“Home buying costs set to decrease following major US real estate group settlement”

"Home buying costs set to decrease following major US real estate group settlement"

The National Association of Realtors Resolves Antitrust Litigation

The National Association of Realtors (NAR) has agreed to a settlement of $418 million in antitrust litigation. This settlement was in response to accusations of brokerages inflating sales commissions, and is expected to bring significant changes and lower costs when Americans buy and sell homes. Brokers were accused of setting fees for both buyers’ and sellers’ agents, resulting in combined commissions of 5% to 6%. Critics objected to this practice and believed it encouraged agents to steer clients towards homes carrying higher commissions.

Changes to Commissions and Fees

Under the settlement, the NAR will eliminate decades-old rules on commissions and make it easier for buyers to negotiate fees with their own agents or use no agents at all. This could result in lower typical commissions by thousands of dollars, which would benefit families and individuals struggling with inflationary pressures or being priced out of their neighborhoods.

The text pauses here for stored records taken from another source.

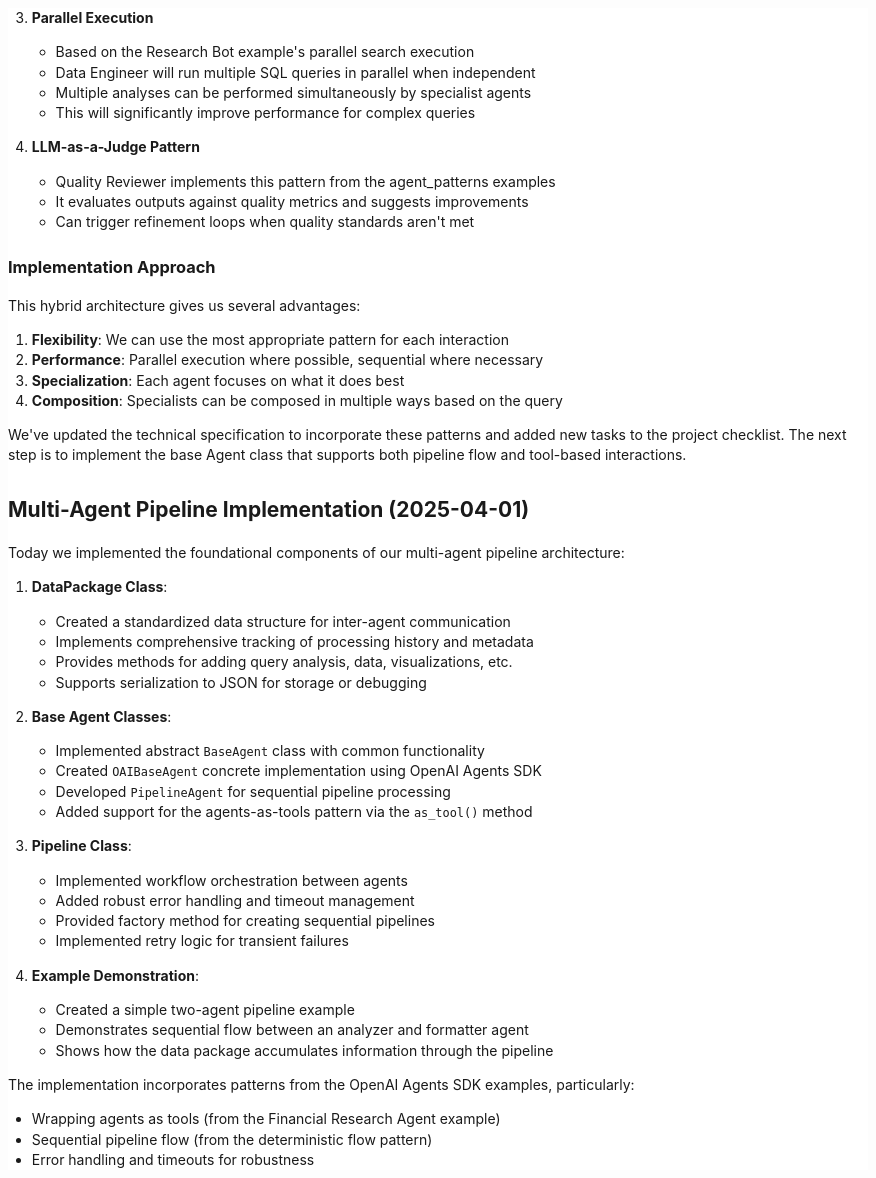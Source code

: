 3. **Parallel Execution**
   - Based on the Research Bot example's parallel search execution
   - Data Engineer will run multiple SQL queries in parallel when independent
   - Multiple analyses can be performed simultaneously by specialist agents
   - This will significantly improve performance for complex queries

4. **LLM-as-a-Judge Pattern**
   - Quality Reviewer implements this pattern from the agent_patterns examples
   - It evaluates outputs against quality metrics and suggests improvements
   - Can trigger refinement loops when quality standards aren't met

### Implementation Approach

This hybrid architecture gives us several advantages:

1. **Flexibility**: We can use the most appropriate pattern for each interaction
2. **Performance**: Parallel execution where possible, sequential where necessary
3. **Specialization**: Each agent focuses on what it does best
4. **Composition**: Specialists can be composed in multiple ways based on the query

We've updated the technical specification to incorporate these patterns and added new tasks to the project checklist. The next step is to implement the base Agent class that supports both pipeline flow and tool-based interactions. 

## Multi-Agent Pipeline Implementation (2025-04-01)

Today we implemented the foundational components of our multi-agent pipeline architecture:

1. **DataPackage Class**:
   - Created a standardized data structure for inter-agent communication
   - Implements comprehensive tracking of processing history and metadata
   - Provides methods for adding query analysis, data, visualizations, etc.
   - Supports serialization to JSON for storage or debugging

2. **Base Agent Classes**:
   - Implemented abstract `BaseAgent` class with common functionality
   - Created `OAIBaseAgent` concrete implementation using OpenAI Agents SDK
   - Developed `PipelineAgent` for sequential pipeline processing
   - Added support for the agents-as-tools pattern via the `as_tool()` method

3. **Pipeline Class**:
   - Implemented workflow orchestration between agents
   - Added robust error handling and timeout management
   - Provided factory method for creating sequential pipelines
   - Implemented retry logic for transient failures

4. **Example Demonstration**:
   - Created a simple two-agent pipeline example
   - Demonstrates sequential flow between an analyzer and formatter agent
   - Shows how the data package accumulates information through the pipeline

The implementation incorporates patterns from the OpenAI Agents SDK examples, particularly:
- Wrapping agents as tools (from the Financial Research Agent example)
- Sequential pipeline flow (from the deterministic flow pattern)
- Error handling and timeouts for robustness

However, this could also reduce revenue for traditional real estate brokerages and make employment less lucrative and appealing for the more than one million NAR members. Brokers earned an average of $90,000 a year as of May 2022, which is about 50% above the national average for all jobs, according to the federal Bureau of Labor Statistics. Share prices for several brokerages fell, including some by double-digit percentages, after the settlement was announced.

Impact on the Real Estate Industry

The settlement comes 4-1/2 months after a federal jury in Kansas City, Missouri ordered the NAR and several brokerages to pay $1.78 billion in an antitrust case covering agents in that state. Several similar lawsuits have been filed around the country, and defendants in the litigation have included HomeServices of America, part of Warren Buffett’s Berkshire Hathaway, Anywhere Real Estate, Compass, Douglas Elliman, Keller Williams, and Re/Max.

The changes take effect in mid-July, with court approval required for the accord. The settlement resolves claims against NAR agents, state and local realtor groups, and most smaller brokerages. HomeServices is not part of the settlement, and plaintiffs in the Missouri case have pressured them to change their practices.

Reactions to the Settlement

JPMorgan analysts wrote, “Mortgage rates being where they are, this could take a while to normalize and in the meantime put added financial pressure on the residential brokerage industry.” Analysts at RBC said the settlement could also benefit CoStar and its Homes.com real estate portal. However, not everyone welcomes the changes. Judi Desiderio, chief executive of Town & Country Real Estate in East Hampton, New York, where homes routinely sell for millions of dollars, said, “It will cause confusion for every buyer, seller, broker and agent. Some buyers could end up paying more for homes.”

Overall, this settlement marks a significant shift in the real estate industry and could impact homebuying for years to come.